Work order. How many lines in this material include the string "Elemento"? Answer with the number and nothing further.

Data shown.
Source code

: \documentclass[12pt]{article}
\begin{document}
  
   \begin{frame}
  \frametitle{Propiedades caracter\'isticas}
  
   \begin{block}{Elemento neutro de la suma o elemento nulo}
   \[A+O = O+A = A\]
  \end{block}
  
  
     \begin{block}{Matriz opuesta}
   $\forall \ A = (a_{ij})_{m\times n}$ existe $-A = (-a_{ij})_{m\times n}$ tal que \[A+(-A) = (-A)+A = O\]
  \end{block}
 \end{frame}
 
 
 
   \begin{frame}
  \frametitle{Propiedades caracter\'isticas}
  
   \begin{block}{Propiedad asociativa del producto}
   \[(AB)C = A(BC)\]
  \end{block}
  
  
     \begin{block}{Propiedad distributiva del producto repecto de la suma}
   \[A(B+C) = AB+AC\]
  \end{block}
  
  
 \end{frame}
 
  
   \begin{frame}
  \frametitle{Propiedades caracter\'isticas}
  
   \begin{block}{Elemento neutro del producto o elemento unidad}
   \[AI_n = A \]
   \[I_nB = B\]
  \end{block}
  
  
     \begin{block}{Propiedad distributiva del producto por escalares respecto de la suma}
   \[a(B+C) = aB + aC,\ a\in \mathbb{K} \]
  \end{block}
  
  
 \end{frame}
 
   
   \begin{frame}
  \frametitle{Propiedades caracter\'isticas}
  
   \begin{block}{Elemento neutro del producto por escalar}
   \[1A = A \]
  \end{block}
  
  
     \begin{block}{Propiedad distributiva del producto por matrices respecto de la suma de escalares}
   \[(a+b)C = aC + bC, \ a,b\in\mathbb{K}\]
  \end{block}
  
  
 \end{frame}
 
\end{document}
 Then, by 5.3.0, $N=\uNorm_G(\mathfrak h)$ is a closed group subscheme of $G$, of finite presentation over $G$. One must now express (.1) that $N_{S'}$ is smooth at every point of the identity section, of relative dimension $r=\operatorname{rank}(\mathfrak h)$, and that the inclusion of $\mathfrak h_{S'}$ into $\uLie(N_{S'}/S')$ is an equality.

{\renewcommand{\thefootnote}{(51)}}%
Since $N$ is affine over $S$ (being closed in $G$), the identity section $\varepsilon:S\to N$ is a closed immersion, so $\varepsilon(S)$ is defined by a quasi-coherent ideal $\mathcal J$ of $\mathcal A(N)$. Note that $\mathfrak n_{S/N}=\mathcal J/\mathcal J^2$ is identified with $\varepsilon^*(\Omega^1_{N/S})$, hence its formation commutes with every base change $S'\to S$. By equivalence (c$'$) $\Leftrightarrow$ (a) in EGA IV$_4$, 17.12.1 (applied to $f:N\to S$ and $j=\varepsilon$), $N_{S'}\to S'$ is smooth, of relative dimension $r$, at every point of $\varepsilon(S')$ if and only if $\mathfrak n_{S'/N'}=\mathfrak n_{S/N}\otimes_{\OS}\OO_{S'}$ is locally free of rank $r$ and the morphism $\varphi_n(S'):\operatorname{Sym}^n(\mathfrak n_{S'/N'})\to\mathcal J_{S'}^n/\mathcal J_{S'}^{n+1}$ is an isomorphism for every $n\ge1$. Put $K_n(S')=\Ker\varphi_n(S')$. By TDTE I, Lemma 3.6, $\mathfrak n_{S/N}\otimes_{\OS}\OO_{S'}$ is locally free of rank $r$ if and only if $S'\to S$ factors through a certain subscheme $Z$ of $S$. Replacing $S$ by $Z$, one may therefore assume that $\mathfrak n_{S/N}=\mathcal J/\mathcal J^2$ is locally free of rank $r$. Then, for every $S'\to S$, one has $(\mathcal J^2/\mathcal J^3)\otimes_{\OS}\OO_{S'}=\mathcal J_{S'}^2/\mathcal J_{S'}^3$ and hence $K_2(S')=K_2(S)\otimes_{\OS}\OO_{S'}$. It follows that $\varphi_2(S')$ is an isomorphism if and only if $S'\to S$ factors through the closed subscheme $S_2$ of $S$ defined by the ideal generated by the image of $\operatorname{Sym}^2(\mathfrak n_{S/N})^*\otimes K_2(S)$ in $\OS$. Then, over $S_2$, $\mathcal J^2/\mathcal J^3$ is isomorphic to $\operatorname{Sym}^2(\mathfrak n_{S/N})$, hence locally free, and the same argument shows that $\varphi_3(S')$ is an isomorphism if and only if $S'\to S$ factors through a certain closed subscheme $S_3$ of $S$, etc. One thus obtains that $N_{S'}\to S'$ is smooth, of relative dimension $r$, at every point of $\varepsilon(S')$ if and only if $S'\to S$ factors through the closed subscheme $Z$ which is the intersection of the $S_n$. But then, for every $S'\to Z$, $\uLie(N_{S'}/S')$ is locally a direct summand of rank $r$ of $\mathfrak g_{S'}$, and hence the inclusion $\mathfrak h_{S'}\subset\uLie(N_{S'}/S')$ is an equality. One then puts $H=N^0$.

Exercise output. 3